Only Fortum did not disclose details. While the statement makes clear the obvious, growing demand EV needs recycling concepts, making a case for eco-conscious consumers and so on, it remains unclear what the actual procedure and new method will be.
There is talk of the process being more efficient, but Fortum specifies no percentage improvement or efficiency increase, nor a recycling rate of how much material they can recover with the process.
In the general statement, Tero Holländer, Fortum Head of Business Line, Batteries, said: “With our new patented technology, we are able to recover Lithium from EV batteries in a more sustainable way, but we will also have the capabilities to produce battery-grade material on an industrial scale.”
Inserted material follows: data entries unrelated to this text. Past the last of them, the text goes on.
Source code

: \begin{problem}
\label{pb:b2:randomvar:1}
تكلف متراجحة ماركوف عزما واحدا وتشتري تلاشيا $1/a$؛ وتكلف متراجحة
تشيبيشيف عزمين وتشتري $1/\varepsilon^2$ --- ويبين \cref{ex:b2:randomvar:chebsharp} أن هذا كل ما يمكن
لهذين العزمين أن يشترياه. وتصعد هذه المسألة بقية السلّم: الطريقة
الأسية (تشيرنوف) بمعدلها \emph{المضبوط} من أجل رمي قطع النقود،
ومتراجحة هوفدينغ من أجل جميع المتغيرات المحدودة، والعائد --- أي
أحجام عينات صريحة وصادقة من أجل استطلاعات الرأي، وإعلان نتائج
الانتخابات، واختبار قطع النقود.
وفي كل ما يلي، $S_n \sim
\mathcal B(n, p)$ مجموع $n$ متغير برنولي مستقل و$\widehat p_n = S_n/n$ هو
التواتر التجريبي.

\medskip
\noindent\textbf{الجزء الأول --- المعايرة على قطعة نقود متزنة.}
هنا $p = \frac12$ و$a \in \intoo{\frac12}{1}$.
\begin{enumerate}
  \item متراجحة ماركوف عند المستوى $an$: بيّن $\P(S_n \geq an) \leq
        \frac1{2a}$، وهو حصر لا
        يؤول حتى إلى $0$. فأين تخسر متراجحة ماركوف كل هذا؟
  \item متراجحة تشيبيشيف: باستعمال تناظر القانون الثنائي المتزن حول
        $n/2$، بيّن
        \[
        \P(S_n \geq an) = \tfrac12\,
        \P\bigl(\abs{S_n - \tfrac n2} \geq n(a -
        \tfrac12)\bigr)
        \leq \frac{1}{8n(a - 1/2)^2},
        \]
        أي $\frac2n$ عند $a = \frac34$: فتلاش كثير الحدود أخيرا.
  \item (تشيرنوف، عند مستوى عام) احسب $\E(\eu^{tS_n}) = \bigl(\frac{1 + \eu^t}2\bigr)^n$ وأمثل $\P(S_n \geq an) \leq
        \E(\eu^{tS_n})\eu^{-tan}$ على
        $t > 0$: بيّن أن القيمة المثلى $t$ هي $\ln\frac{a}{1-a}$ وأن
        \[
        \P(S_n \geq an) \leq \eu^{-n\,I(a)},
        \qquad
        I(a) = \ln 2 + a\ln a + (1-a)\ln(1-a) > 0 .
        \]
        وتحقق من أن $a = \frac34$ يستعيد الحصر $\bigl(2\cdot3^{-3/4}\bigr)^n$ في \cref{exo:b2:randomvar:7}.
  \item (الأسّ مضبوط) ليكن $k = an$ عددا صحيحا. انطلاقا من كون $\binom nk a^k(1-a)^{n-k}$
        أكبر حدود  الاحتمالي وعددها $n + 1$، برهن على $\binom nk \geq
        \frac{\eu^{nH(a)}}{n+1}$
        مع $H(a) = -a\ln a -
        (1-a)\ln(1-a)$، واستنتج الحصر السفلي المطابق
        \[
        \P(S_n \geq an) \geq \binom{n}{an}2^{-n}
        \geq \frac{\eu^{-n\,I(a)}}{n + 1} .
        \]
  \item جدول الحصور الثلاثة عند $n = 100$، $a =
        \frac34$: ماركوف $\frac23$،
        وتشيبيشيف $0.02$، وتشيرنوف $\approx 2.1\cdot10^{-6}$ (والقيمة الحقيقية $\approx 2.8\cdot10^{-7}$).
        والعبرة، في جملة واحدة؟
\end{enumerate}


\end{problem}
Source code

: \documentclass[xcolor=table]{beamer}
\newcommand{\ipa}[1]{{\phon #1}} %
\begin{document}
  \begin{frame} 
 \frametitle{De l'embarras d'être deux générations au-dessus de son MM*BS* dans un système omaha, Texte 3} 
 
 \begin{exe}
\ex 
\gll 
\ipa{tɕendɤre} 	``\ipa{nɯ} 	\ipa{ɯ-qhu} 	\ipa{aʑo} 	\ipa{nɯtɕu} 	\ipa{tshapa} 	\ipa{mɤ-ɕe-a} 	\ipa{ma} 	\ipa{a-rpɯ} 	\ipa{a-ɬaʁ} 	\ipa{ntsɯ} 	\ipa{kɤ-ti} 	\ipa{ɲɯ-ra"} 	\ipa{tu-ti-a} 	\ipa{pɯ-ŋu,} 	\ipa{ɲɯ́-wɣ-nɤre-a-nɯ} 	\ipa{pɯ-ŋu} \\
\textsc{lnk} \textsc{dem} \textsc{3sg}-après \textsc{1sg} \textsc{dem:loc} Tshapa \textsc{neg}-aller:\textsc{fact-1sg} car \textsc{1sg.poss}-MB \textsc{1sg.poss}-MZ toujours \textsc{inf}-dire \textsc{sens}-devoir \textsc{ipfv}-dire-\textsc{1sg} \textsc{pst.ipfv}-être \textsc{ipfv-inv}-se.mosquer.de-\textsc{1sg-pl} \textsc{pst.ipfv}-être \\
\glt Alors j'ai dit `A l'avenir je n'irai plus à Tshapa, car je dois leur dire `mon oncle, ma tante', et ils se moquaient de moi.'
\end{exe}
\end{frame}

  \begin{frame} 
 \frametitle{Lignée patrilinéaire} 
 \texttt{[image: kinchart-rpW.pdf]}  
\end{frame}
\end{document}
What speaks for Fortum is that the company has made feasible advances in battery recycling before. In March 2019, the company began using a process developed by Crisolteq of Finland, said to recover about 80 per cent of the materials in each battery on an industrial scale. The applied hydrometallurgical process first makes the batteries safe for mechanical treatment by separating plastics, aluminium and copper and feeding them into their recycling processes. Cobalt, manganese, nickel and lithium are then recovered and returned to the battery manufacturers for reuse in the production of new batteries.
Then in March this year, Fortum signed a letter of intent with BASF and Nornickel to set up a battery recycling cluster to serve the electric vehicle market. In concrete terms, BASF is setting up a recycling facility in Harjavalta, Finland.